Government health experts warn in a new report that the risks of consuming marijuana-infused edibles like weed brownies and other snacks mustn’t be understated following the suicide last year of a man whose death has been blamed on pot.
The U.S. Centers for Disease Control and Prevention said on Friday that there’s “a potential danger” that comes with consuming marijuana-infused edibles, evidenced by an incident last March in which a 19-year-old man jumped to his death from the fourth-floor balcony of a Denver hotel while high.
Levy Thamba ate an entire marijuana cookie that had been purchased from a licensed and legal pot shop in Colorado, despite the clerk having advised that it be split up and consumed in small portions.
Soon after he began to exhibit what witnesses described as erratic behavior, then, according to the Denver coroner’s report, “The decedent eventually reportedly jumped out of bed, went outside the hotel room and jumped over the balcony railing.”
Thamba’s death was officially attributed to “multiple injuries due to a fall from height,” but the coroner acknowledged at the time that marijuana intoxication was a contributing factor.
Now upon release of the CDC’s latest report more than a year later, the agency confirms that the case is the first reported death in Colorado that can be linked to marijuana consumption since it was approved for recreational use there starting in 2014.
“This case illustrates a potential danger associated with recreational edible marijuana use,” the CDC said, adding that food, drink and pills infused with THC — the high-inducing compound in marijuana — account for roughly 45 percent of licensed pot sales.
“It’s not new news to Coloradans,” Jessica Hancock-Allen, an epidemic intelligence officer with the CDC who worked on the report, told CBS News. “If you ingest a large quantity of edible marijuana in a short amount of time, you risk over-consumption, and in increased risk of mental health effects.”
An autopsy of Thamba taken more than 24 hours after his death had determined that his body contained 7.2 nanograms of active THC per milliliter of blood. In Colorado, individuals are considered too impaired to drive if their blood contains 5 nanograms per milliliter.
“This is not a lethal amount he ingested,” Dr. Robert Glatter, a New York City emergency physician, told HealthDay. “You could eat several of these cookies and be put into a euphoric state, and possibly have anxiety, but that, in and of itself, would not be lethal.”
“He likely may have had a predisposition or some underlying mental illness we didn’t know about, that became unmasked when he ate the cookie,” he said. “That’s probably the issue here.”

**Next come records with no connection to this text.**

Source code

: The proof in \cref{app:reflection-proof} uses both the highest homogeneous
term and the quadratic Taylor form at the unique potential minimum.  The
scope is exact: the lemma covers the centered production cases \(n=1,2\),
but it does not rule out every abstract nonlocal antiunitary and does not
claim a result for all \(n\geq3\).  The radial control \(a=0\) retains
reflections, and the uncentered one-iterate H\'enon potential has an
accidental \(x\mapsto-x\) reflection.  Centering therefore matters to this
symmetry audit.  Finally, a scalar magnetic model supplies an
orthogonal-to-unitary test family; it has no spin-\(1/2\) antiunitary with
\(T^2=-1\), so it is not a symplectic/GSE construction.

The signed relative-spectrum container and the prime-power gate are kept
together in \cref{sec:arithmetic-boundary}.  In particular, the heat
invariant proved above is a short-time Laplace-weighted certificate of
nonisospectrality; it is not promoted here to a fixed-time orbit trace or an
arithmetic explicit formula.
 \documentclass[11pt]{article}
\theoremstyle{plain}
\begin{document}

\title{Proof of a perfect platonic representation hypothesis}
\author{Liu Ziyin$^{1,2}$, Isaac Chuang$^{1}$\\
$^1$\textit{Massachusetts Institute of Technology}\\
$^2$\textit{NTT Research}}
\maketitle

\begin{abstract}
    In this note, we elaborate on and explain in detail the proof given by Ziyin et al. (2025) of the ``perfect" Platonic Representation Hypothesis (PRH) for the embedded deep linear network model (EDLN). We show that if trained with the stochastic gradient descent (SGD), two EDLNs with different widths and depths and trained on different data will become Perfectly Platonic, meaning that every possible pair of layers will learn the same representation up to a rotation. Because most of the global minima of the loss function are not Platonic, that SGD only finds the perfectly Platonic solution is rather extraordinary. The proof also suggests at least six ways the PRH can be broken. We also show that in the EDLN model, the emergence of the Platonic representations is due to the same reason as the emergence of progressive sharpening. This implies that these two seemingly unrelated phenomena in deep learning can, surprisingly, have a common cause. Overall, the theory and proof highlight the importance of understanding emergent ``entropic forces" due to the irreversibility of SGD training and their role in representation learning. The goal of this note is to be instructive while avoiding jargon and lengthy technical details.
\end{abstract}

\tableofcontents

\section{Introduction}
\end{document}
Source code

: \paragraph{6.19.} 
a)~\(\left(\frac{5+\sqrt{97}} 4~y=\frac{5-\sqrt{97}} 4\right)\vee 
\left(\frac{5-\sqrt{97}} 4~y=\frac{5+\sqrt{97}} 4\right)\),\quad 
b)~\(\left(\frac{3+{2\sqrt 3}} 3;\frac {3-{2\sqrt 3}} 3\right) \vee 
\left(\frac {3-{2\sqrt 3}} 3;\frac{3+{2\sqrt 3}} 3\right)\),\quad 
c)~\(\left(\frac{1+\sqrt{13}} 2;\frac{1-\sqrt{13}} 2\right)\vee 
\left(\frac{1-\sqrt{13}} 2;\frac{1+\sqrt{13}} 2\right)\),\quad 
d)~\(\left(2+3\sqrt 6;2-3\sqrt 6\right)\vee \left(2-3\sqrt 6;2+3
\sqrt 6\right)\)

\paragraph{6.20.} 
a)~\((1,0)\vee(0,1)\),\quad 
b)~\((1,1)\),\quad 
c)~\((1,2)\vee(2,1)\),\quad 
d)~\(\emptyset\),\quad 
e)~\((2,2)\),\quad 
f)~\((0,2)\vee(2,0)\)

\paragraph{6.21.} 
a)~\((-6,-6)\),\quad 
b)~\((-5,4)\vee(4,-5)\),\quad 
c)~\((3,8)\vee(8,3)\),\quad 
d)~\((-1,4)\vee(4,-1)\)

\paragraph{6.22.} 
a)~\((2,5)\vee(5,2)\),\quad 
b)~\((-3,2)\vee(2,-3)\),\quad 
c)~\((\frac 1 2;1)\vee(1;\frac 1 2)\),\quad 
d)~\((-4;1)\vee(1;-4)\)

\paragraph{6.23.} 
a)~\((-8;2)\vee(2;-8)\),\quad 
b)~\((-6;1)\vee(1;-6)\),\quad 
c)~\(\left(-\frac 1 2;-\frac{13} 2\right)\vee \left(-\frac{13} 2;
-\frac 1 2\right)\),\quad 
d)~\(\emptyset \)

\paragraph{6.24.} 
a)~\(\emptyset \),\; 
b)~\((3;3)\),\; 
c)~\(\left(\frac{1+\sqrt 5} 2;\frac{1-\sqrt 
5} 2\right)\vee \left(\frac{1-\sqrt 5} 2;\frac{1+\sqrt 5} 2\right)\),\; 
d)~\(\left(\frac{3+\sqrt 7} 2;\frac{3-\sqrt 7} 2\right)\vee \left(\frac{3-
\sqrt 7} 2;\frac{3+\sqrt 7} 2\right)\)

The CDC’s warning is included in the latest Morbidity and Mortality Weekly Report, published Friday.
Earlier this year an Oklahoma man fatally shot himself this past March while vacationing in Colorado after having consumed several pieces of legally purchased pot candy. In that case, the mother of the man, Luke Goodman, said she thought her son’s death was “completely a reaction to the drugs.”